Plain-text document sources

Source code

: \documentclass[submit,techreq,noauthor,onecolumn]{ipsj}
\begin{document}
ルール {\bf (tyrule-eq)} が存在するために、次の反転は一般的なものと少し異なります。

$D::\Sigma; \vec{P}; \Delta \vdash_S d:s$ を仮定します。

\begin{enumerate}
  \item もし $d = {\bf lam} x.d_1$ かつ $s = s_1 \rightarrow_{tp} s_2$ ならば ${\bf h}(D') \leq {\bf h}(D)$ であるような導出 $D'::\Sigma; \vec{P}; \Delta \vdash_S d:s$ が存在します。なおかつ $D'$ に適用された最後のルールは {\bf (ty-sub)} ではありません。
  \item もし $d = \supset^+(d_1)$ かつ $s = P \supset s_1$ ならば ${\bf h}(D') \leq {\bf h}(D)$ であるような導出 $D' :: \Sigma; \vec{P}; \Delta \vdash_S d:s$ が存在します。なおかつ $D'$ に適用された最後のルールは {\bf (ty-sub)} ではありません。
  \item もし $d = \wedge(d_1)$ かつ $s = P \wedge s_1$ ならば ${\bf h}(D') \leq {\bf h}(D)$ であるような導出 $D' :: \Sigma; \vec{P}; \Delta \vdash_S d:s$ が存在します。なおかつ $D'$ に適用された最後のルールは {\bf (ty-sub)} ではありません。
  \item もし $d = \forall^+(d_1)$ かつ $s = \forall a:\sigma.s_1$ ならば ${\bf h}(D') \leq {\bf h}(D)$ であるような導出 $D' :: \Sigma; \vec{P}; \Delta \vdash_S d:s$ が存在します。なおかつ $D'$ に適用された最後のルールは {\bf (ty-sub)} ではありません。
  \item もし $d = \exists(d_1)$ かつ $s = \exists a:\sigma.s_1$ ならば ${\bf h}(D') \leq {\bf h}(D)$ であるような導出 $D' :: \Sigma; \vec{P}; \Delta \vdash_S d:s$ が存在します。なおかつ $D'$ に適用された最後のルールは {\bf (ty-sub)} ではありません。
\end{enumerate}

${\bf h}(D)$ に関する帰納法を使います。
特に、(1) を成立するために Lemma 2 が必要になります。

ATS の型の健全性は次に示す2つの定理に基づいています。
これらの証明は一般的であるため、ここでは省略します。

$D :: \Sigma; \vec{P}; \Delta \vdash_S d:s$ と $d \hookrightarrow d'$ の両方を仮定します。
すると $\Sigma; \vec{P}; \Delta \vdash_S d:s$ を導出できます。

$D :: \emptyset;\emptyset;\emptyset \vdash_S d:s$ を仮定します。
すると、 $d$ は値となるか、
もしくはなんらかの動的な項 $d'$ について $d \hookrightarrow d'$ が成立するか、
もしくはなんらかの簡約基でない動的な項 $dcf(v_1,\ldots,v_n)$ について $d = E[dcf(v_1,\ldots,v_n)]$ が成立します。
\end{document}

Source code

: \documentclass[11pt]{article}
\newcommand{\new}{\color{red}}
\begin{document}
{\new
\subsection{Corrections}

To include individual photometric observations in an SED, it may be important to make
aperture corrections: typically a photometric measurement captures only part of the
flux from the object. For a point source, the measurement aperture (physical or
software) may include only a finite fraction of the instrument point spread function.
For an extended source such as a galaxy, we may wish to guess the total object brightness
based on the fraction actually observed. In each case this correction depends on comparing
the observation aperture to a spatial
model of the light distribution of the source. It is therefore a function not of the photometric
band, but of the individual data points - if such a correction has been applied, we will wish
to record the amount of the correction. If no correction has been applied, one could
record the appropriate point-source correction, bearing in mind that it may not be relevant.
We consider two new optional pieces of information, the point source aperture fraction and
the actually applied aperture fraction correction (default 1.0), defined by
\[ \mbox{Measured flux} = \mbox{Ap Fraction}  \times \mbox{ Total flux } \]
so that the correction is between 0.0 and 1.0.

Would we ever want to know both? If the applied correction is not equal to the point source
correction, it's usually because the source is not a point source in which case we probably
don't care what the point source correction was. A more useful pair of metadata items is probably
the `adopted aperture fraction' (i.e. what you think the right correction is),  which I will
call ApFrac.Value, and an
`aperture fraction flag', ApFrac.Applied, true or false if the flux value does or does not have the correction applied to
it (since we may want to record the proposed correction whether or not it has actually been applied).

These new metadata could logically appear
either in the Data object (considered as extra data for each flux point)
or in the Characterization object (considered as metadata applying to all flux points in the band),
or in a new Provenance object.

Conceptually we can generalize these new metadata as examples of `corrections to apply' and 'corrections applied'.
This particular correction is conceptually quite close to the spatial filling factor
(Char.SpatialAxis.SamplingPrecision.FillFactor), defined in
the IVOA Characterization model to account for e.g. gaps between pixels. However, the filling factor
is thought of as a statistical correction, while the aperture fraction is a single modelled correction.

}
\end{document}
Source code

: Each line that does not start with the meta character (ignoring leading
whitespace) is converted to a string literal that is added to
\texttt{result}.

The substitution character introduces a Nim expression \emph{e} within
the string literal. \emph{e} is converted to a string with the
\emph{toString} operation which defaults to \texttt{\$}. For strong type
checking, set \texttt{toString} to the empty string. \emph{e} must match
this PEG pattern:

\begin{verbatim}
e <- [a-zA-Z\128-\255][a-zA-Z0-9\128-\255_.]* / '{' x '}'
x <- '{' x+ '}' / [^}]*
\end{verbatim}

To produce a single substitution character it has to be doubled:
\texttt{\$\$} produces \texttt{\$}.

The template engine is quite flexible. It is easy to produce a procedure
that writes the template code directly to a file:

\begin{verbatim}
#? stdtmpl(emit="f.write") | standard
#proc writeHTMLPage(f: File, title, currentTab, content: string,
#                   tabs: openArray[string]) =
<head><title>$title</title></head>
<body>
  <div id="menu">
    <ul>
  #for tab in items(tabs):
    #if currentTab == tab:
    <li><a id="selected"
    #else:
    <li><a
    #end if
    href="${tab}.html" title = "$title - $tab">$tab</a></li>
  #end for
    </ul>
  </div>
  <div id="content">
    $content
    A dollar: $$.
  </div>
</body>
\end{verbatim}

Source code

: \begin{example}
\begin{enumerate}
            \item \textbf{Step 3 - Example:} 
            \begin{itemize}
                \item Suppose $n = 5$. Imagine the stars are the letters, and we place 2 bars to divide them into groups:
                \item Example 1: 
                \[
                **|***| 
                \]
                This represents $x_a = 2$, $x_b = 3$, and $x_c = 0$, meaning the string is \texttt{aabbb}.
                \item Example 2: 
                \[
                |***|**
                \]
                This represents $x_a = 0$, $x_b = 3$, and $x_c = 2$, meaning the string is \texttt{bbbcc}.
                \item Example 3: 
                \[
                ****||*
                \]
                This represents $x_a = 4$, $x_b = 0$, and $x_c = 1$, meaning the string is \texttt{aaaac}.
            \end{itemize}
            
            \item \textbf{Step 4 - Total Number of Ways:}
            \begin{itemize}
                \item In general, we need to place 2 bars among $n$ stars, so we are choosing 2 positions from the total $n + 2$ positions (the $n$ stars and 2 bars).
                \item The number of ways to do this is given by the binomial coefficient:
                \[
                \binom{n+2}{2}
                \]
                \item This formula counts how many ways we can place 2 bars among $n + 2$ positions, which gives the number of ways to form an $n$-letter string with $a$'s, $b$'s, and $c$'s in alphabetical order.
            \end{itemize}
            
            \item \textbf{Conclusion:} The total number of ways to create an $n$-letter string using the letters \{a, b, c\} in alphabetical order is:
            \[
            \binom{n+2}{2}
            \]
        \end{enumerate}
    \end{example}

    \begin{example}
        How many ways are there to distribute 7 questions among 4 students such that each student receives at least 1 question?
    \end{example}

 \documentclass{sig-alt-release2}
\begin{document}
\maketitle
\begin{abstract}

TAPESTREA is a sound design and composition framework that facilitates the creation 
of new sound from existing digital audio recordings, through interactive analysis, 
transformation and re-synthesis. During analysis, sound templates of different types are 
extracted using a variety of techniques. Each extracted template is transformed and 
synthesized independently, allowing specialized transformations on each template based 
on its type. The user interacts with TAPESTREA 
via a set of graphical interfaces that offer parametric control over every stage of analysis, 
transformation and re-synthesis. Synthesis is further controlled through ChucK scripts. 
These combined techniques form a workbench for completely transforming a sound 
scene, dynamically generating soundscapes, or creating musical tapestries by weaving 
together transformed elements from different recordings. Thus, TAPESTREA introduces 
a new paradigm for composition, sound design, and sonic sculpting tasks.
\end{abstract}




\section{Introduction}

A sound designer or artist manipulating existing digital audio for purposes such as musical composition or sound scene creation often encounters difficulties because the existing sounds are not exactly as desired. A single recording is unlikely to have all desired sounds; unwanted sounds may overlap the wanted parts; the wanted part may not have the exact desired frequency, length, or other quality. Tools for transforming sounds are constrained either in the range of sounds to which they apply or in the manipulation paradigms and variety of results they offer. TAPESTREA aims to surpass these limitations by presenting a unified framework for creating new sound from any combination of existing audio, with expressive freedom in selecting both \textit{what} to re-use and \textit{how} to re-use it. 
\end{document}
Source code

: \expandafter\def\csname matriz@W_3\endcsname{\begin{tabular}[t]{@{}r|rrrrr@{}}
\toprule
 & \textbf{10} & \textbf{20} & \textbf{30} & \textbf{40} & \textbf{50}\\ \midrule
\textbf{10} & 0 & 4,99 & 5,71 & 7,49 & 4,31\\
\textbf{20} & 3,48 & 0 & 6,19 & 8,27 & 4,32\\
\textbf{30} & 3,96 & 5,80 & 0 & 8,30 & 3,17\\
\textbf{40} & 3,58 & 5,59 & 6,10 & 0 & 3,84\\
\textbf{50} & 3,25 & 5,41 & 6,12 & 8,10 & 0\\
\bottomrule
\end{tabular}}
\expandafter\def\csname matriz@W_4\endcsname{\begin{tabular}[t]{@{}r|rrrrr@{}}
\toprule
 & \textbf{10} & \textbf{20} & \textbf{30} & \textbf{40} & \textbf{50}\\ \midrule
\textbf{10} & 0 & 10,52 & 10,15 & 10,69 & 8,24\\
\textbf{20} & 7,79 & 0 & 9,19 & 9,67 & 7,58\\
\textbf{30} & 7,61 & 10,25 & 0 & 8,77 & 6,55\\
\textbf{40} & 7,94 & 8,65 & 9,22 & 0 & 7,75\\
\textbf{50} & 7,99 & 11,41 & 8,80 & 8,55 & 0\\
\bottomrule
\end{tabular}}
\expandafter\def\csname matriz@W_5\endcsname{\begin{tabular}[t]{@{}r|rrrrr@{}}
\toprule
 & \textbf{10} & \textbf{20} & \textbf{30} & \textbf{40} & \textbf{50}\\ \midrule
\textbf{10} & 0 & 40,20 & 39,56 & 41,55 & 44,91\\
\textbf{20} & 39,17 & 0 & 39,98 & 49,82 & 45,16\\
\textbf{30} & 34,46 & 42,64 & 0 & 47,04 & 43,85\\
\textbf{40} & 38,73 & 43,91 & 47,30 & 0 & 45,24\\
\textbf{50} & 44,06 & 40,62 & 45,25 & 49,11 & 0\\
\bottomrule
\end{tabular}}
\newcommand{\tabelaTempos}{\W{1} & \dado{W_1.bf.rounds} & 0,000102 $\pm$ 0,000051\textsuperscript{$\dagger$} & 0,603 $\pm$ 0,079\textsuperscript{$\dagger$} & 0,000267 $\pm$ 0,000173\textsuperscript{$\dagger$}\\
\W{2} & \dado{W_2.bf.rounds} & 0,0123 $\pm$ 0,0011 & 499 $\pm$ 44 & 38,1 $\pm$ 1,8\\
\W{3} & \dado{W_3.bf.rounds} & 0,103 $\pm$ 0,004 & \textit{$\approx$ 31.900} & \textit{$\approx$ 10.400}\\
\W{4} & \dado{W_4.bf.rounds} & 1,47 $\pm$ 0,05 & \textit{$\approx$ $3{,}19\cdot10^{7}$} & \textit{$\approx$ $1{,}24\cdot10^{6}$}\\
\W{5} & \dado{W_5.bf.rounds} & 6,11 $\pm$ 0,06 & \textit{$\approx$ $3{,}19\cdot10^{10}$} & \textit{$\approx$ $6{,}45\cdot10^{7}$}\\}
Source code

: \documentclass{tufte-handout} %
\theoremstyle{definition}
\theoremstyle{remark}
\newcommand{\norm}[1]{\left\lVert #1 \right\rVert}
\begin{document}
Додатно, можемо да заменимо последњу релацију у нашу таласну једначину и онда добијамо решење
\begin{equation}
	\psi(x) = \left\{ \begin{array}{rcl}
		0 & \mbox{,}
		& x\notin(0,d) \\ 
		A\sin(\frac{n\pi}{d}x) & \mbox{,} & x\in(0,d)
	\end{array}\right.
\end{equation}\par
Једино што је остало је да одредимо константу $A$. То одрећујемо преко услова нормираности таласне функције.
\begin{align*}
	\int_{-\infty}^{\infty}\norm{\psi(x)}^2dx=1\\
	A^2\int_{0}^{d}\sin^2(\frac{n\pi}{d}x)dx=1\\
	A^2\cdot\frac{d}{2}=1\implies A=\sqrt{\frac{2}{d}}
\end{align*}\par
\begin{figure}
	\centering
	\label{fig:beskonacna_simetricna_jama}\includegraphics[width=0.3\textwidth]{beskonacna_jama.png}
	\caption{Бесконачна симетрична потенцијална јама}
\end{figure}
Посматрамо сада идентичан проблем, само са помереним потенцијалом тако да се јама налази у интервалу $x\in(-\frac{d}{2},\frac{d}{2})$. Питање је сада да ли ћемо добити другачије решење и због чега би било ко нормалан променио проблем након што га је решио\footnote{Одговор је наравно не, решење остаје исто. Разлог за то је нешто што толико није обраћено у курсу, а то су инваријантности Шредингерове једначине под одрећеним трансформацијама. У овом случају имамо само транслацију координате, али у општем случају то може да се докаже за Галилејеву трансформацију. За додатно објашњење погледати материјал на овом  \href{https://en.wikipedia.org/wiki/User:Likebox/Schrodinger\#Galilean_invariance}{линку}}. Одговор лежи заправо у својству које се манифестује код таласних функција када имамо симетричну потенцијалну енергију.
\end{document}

## WORK TO BE COMPLETED
Scan the data above; copy every line where "enumerate" appears.

## WRITTEN ANSWER
\begin{enumerate}
\end{enumerate}
\begin{enumerate}
        \end{enumerate}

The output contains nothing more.